**PROMPT**.
Each line of the entries that mentions the string "entorno" needs to be reported.
═════ SUPPLIED DATA
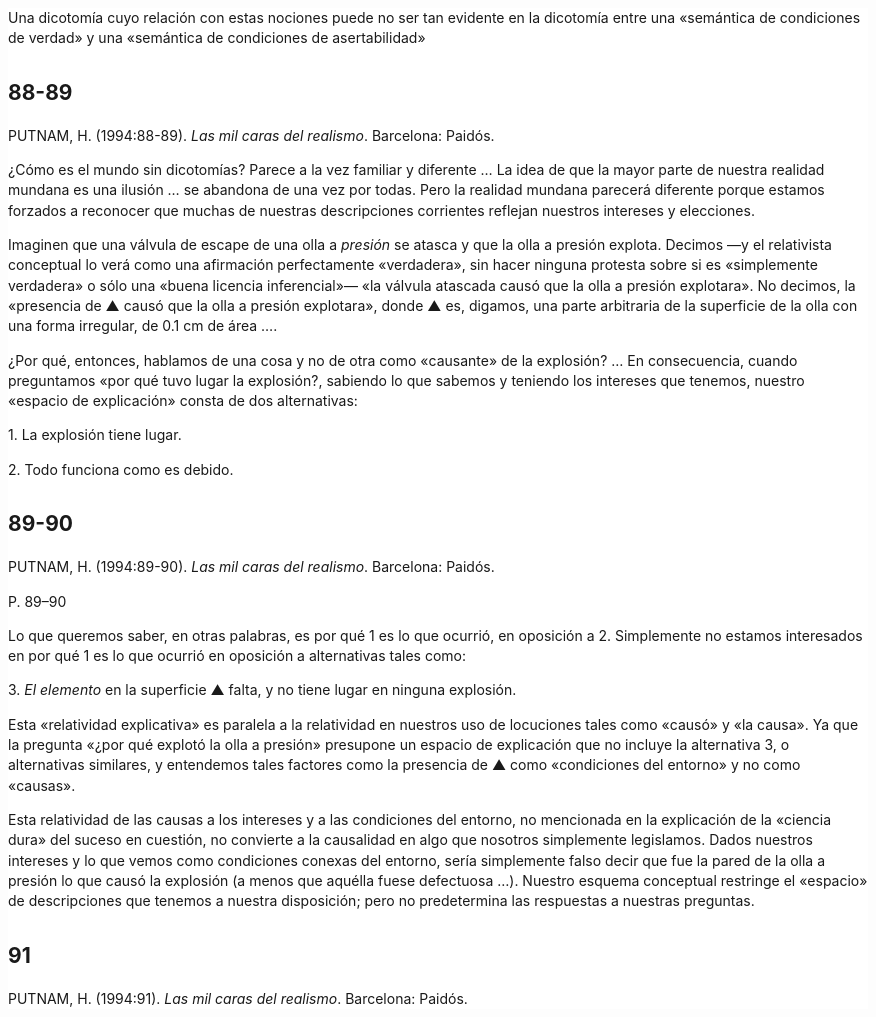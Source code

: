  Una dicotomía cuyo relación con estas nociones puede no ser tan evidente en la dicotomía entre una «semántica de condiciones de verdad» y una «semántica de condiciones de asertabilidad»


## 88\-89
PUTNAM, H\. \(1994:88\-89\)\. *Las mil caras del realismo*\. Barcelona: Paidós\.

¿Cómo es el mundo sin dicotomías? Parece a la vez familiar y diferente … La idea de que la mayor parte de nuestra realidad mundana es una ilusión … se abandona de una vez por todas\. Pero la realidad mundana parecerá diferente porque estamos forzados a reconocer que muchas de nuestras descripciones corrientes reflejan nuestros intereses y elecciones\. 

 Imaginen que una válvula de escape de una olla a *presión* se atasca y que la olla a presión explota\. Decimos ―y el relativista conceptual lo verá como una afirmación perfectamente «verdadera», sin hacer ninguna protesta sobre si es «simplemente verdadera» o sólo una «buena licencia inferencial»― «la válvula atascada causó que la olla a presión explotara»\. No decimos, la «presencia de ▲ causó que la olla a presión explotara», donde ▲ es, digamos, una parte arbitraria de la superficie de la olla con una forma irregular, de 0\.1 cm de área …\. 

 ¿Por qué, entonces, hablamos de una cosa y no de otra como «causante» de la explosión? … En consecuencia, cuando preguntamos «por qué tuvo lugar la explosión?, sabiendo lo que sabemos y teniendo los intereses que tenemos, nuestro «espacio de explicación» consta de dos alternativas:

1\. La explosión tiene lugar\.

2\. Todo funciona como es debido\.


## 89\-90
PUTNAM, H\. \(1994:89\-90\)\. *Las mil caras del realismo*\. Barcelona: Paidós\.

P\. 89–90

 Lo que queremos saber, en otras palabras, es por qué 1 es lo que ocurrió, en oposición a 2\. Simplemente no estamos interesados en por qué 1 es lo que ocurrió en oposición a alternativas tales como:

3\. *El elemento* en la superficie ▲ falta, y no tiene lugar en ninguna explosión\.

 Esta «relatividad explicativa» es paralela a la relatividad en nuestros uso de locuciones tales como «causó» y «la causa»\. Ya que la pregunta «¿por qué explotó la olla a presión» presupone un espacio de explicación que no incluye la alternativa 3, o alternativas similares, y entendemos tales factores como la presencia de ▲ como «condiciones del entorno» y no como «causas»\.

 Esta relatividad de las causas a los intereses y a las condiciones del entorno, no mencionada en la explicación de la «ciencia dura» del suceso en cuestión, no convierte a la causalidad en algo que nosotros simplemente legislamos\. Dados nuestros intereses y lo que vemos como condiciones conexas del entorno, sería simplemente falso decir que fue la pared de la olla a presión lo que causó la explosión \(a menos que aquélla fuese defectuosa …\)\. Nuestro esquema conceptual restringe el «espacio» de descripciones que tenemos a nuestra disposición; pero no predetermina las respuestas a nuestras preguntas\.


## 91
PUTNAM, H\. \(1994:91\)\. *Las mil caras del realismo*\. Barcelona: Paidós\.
══════════
**RESPONSE TO THE EXERCISE**.
 Esta «relatividad explicativa» es paralela a la relatividad en nuestros uso de locuciones tales como «causó» y «la causa»\. Ya que la pregunta «¿por qué explotó la olla a presión» presupone un espacio de explicación que no incluye la alternativa 3, o alternativas similares, y entendemos tales factores como la presencia de ▲ como «condiciones del entorno» y no como «causas»\.
 Esta relatividad de las causas a los intereses y a las condiciones del entorno, no mencionada en la explicación de la «ciencia dura» del suceso en cuestión, no convierte a la causalidad en algo que nosotros simplemente legislamos\. Dados nuestros intereses y lo que vemos como condiciones conexas del entorno, sería simplemente falso decir que fue la pared de la olla a presión lo que causó la explosión \(a menos que aquélla fuese defectuosa …\)\. Nuestro esquema conceptual restringe el «espacio» de descripciones que tenemos a nuestra disposición; pero no predetermina las respuestas a nuestras preguntas\.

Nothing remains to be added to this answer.